A. Lee Martinez is hit and miss for me; two of his books are ridiculously fun (Gil’s All Fright Diner, Emperor Mollusk), a couple absolutely aren’t, and a few are enjoyable but one-time reads. This, while decently done, I suppose, didn’t work for me. It should have, as a road trip centered around Heroic Quest, and containing Martinez’ oddball humor, but there was a strong New-Young Adult theme that just didn’t work for me.
Helen is an Enchanted American, and one of the only fully-minotaur females in decades, so she tends to stand out in a crowd. It’s the summer after high school and she’s working at a burger joint. One night her boss asks her to stay late. As she’s foiling his nefarious plans, her perfect co-worker, Troy, accidentally interrupts, and they are both forced into a quest. A government agent shows up to help them along and they head off. Meanwhile, an orc motorcycle gang (only on weekends) is tasked by their god to kill the questers. Given that their lead, Nigel, is normally an accountant, he’s fairly uncomfortable with this task.
So that’s the premise, which could have been engaging enough, but it didn’t gel as well as it could have. Questing follows the traditional oracle-obstacle format, but frankly, there’s far too much romantic angst and not enough questing. Probably, the angst isn’t particularly well done. To me, it seemed fairly single note: Helen knows she’s a minotaur, which is a freak among freaks, and Troy is perfect, so it’s not going to work. She’s very self-conscious of her shedding, strength, and increasing irritability. Troy is aware everyone thinks he’s perfect, although he’s pretty sure they don’t realize how much he works at it, and he’s insecure about Helen. I believe that’s the gist of it, which might have been mildly interesting at first, but ended up being annoying by the end. Since I’m definitely not a new/young adult reader, I can’t really comment on how it stacks up for the genre, but it definitely didn’t transcend it.
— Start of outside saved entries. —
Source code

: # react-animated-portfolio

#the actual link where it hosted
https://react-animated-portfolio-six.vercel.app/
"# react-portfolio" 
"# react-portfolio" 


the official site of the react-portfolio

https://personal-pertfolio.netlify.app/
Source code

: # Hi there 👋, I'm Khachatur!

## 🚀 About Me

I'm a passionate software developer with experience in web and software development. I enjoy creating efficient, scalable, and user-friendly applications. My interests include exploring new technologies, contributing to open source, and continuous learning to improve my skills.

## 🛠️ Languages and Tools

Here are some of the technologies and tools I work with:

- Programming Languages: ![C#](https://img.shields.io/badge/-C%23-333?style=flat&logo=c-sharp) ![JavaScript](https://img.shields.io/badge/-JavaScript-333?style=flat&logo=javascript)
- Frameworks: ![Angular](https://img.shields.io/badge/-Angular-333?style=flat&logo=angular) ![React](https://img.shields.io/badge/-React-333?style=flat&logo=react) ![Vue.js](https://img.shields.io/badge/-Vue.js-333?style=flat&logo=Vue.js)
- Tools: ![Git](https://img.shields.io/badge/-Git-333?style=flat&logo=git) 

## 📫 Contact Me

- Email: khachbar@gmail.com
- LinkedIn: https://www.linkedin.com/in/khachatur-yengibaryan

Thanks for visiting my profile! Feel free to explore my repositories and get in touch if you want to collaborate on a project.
The first chapter or two were fun, particularly the Hamburger God, and I wondered if it would be a grown-up (sort of) Percy Jackson. Unfortunately, it lost velocity and I never really got sucked into the story. I finally made myself finish it, just so I could move on to other books without lingering guilt. The tone didn’t sustain ‘fun’ for me; at times it seemed kind of sad, particularly the orcs, and others it felt forced. There’s a lot of genre mash-up here as well, so perhaps the kitchen-sink approach didn’t quite work either. (spoilerish: minotaurs, government agents, folklore witches, elves, orcs, elemental spirits, dragons). Ultimately, not my thing, and I’d recommend a number of his other books before this one.